**To do:** In the records below, find the line that contains "variants is a" and the line that contains "the previous test.", then retype exactly those two lines and every line between them.

**Data section:**
== == ==

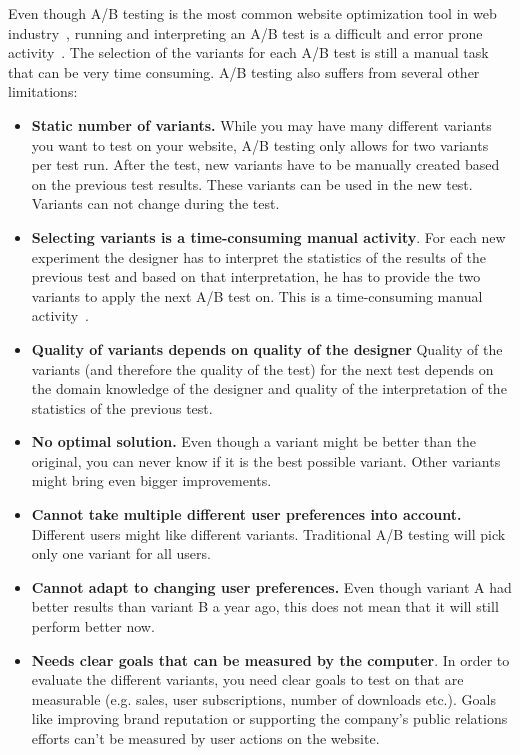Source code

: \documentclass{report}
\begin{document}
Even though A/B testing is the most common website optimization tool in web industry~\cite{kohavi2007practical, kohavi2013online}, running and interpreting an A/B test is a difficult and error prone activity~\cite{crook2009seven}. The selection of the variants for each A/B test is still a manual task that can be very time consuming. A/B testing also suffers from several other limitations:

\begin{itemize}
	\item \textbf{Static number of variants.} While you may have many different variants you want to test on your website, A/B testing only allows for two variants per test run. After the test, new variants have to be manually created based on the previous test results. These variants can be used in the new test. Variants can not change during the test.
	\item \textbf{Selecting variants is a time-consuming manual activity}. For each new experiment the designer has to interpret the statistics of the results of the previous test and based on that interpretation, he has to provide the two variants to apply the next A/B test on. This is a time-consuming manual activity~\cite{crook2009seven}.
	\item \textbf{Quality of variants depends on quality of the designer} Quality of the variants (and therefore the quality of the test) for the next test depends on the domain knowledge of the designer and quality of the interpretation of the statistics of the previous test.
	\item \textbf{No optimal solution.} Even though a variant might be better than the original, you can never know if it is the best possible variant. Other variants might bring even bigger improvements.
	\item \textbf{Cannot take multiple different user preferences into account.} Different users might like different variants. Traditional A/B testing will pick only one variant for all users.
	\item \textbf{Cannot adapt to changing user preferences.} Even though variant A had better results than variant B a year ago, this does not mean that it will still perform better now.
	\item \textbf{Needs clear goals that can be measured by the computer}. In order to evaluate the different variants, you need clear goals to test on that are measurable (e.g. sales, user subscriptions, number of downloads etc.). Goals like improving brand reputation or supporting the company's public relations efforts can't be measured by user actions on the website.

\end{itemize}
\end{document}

== == ==

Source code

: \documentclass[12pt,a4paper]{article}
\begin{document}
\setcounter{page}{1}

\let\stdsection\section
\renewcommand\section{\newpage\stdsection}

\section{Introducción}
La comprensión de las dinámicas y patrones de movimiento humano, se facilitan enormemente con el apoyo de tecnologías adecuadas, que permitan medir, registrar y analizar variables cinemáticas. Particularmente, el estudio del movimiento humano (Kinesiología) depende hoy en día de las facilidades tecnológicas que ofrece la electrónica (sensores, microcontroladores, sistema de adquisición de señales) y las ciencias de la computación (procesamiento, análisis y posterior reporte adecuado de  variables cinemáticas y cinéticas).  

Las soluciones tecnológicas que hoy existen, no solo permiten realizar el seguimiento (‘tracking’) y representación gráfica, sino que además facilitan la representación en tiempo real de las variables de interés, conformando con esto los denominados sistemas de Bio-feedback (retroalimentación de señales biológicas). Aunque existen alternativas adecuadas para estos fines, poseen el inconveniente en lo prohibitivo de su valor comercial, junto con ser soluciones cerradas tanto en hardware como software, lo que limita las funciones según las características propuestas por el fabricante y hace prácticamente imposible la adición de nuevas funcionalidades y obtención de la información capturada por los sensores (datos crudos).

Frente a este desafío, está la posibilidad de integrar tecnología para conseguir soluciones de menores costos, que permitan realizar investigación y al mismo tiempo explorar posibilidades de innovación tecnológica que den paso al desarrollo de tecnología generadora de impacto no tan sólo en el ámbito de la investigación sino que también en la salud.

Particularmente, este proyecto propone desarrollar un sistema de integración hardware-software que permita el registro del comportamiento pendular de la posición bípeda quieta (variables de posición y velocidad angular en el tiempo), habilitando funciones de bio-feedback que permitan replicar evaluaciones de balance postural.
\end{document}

== == ==

**Task output:**
	\item \textbf{Selecting variants is a time-consuming manual activity}. For each new experiment the designer has to interpret the statistics of the results of the previous test and based on that interpretation, he has to provide the two variants to apply the next A/B test on. This is a time-consuming manual activity~\cite{crook2009seven}.
	\item \textbf{Quality of variants depends on quality of the designer} Quality of the variants (and therefore the quality of the test) for the next test depends on the domain knowledge of the designer and quality of the interpretation of the statistics of the previous test.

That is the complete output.